Now we have to connect this pipeline to the Azure Static Web App resource so that the code changes can be pushed. To do so — create a pipeline variable with Name deployment_token. Next copy the Deployment token from the Azure portal and paste it in the Value section.

This will complete your build pipeline setup. This pipeline will run automatically every time you push some changes to the repository.

I would love to have a mechanism to control this behavior, what if I do not want to deploy after every commit?

On a successful run, it will push your Angular Code and Azure Function code to the Static Web App resource.

At the time of writing this article, I have encountered many confusing build error messages. I have opened a GitHub issue for the same.

The Outcome

On successful build of the code repository, it will now create an Azure Function and deploy your Angular code. 

To check your Azure Function, navigate to the Functions from the left navigation blade. You will see your Azure Function here now. 

It doesn’t appear instantly. I had to wait for 5–10 seconds for it to show up. 

In the Free tier, it’s a managed Azure function which is why I think I don’t see any other option here on this page, unlike any other standard Azure Function App. This won’t even create any separate Azure Function resource under your resource group.

I couldn’t find any way to check my static files generated in Angular build on Azure Portal, unlike Azure Storage’s static website.

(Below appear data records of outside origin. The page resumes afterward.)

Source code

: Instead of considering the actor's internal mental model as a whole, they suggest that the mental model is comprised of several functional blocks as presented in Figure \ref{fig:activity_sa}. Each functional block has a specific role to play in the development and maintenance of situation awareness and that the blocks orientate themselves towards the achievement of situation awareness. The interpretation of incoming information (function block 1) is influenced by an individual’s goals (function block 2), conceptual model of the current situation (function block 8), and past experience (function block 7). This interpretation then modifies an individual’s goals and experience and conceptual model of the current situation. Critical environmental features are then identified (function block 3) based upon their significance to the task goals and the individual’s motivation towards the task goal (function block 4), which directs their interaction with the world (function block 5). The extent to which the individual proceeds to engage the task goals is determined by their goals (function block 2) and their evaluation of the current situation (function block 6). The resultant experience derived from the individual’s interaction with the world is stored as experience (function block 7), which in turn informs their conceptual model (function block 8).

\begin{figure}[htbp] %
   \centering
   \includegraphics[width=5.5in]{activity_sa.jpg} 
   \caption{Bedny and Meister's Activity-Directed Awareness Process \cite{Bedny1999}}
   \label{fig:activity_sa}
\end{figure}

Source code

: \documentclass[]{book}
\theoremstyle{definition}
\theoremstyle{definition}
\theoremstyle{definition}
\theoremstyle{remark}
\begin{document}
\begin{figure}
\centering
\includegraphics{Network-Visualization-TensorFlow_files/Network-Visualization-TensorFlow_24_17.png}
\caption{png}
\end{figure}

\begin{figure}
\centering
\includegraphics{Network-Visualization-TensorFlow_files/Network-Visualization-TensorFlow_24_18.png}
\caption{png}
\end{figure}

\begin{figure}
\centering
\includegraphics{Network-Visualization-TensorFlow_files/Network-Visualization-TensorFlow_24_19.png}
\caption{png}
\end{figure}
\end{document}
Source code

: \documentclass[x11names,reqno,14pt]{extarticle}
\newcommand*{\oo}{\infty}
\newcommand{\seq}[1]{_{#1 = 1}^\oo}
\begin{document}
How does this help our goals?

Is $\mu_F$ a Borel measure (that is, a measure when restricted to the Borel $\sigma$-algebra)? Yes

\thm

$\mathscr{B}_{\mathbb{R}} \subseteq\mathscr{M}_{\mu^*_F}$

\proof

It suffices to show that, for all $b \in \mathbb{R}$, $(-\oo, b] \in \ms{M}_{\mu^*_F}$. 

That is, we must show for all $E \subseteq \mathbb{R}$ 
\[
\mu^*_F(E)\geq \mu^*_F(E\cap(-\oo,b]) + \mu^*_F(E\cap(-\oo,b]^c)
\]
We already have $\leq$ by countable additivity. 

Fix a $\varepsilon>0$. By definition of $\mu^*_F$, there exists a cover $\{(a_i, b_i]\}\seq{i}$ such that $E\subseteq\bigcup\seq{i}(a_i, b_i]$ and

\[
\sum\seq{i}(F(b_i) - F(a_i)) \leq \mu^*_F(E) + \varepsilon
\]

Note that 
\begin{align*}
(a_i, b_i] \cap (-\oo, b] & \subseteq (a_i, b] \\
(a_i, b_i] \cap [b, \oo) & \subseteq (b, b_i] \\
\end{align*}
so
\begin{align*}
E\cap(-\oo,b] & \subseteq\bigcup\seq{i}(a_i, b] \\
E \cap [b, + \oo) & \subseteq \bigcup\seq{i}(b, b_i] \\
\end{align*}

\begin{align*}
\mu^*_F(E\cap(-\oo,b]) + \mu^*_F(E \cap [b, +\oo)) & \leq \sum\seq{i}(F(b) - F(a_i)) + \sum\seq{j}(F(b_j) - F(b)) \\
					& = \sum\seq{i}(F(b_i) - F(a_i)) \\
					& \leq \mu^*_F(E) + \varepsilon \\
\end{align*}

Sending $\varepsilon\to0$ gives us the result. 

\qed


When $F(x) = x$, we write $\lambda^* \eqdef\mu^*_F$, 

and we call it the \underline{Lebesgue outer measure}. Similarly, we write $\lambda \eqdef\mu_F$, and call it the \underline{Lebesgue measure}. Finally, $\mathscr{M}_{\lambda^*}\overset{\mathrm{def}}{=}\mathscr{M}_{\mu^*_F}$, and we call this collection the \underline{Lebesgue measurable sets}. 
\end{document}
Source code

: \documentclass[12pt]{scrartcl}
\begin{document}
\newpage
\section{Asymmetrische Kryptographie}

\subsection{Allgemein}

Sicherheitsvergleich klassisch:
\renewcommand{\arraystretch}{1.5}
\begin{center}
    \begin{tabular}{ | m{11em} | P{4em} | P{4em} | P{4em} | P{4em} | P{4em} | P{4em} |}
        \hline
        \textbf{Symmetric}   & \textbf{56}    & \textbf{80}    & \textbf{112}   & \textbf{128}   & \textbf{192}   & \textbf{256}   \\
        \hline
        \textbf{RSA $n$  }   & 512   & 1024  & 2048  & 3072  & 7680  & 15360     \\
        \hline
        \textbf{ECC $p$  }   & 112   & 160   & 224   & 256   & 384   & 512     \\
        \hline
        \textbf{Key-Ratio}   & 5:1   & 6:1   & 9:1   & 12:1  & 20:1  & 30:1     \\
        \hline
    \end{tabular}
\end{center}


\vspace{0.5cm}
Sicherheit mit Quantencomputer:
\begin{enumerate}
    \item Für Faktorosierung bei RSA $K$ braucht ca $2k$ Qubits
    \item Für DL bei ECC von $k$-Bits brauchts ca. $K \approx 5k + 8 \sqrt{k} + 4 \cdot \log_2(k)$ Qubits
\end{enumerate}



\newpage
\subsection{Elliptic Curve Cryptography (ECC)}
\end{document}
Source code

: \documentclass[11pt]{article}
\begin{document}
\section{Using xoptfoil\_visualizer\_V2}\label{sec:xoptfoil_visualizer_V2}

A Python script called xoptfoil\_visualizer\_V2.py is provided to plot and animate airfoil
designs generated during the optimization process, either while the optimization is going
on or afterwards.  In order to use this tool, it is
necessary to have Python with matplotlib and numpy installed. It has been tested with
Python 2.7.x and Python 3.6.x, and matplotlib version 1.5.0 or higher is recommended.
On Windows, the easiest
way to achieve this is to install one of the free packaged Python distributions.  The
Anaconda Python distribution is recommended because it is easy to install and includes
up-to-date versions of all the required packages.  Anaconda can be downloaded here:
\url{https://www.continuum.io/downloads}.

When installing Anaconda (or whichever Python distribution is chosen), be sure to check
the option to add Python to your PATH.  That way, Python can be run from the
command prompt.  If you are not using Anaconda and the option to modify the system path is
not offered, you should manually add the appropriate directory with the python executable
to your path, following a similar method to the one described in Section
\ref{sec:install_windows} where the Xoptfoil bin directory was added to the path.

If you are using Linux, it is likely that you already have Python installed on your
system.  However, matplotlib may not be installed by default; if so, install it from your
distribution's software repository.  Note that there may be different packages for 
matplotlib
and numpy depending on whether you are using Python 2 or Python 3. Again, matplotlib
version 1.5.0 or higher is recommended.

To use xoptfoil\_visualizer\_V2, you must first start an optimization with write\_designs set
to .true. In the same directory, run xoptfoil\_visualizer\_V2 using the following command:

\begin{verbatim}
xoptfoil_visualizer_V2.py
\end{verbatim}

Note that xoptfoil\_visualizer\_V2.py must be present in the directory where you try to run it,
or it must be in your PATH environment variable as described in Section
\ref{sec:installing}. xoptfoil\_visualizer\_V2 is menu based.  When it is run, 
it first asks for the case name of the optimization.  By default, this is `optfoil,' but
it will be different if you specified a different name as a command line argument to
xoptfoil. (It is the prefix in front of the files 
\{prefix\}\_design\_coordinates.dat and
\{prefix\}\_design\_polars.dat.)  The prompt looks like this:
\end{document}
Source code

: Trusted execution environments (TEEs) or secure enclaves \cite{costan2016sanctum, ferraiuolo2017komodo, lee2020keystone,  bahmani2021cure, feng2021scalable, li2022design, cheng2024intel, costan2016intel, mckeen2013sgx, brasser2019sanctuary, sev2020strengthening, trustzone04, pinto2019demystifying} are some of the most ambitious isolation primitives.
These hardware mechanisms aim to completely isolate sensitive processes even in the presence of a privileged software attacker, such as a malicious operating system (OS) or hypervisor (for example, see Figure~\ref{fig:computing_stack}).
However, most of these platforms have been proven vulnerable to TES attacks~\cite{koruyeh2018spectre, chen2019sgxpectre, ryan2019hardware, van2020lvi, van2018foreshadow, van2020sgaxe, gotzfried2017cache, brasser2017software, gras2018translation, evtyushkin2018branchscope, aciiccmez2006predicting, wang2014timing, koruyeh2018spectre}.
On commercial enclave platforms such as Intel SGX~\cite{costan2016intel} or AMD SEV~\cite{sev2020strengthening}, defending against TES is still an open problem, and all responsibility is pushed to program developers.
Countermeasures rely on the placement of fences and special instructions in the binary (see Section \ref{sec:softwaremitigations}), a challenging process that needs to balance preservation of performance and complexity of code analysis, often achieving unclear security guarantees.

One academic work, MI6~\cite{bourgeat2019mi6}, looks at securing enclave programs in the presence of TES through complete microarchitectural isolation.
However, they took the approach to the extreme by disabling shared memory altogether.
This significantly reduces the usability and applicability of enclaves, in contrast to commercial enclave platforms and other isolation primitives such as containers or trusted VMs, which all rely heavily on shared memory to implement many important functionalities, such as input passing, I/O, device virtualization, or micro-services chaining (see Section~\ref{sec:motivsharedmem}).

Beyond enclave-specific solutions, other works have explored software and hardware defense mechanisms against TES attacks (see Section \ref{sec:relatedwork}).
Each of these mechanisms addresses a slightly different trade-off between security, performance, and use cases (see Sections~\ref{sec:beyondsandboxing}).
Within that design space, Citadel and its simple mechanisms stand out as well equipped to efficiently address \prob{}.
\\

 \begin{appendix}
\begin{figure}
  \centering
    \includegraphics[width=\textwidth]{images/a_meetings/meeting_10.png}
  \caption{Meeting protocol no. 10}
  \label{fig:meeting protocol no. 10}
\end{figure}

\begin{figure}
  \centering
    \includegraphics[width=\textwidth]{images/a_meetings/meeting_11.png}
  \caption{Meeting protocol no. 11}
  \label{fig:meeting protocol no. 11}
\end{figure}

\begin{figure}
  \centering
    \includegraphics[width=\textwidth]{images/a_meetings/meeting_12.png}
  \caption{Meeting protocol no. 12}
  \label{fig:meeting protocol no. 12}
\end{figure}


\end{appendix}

After the deployment completion, to test the web app just hit the application’s URL.

Testing the app

To see your Azure Function HttpTrigger is returning any data or not? just hit the application URL https//<staticweballurl>/api/StaticWebAppBackend 

If it returns a json response then you are good to go

To test the Angular website just type in or copy-paste the static website URL from Azure Portal. The website should look something like below –

It will start showing data coming from the Azure Function backend which we have used as the backend API.

This completes building and deploying Angular Static Web App with Azure Function backend in Azure Static Web App.

Until this, it’s all free. If you want to configure your own domain name with this website, then you can do so easily. Buy a domain name and follow this article to configure. This will give you a free SSL certified also as a bonus.

Wrap up

In my opinion, this is a great way of deploying a Static website with a Serverless backend in a very cost-effective manner. In fact, freely for many small use cases. 

I understand this is a managed service from Microsoft, and promoting everything as code. However, I would love to see some more granular control for the developers. Such as exploring the static files, Azure function’s storage account, a configuration panel for the Azure Function, etc. in the Azure Portal. For some reason, it still feels like a black box to me ;). I am yet to test this with a production-grade application with advanced authentication scenarios in a Standard pricing tier. Also, would love to see how is everyone in the community is using this offering for their use cases.

I’m happy with the capability it’s bringing to the table. If you are looking to quickly hosting your modern static website with API backend freely, then look no further. Azure Static Web App Free tier is the answer for you.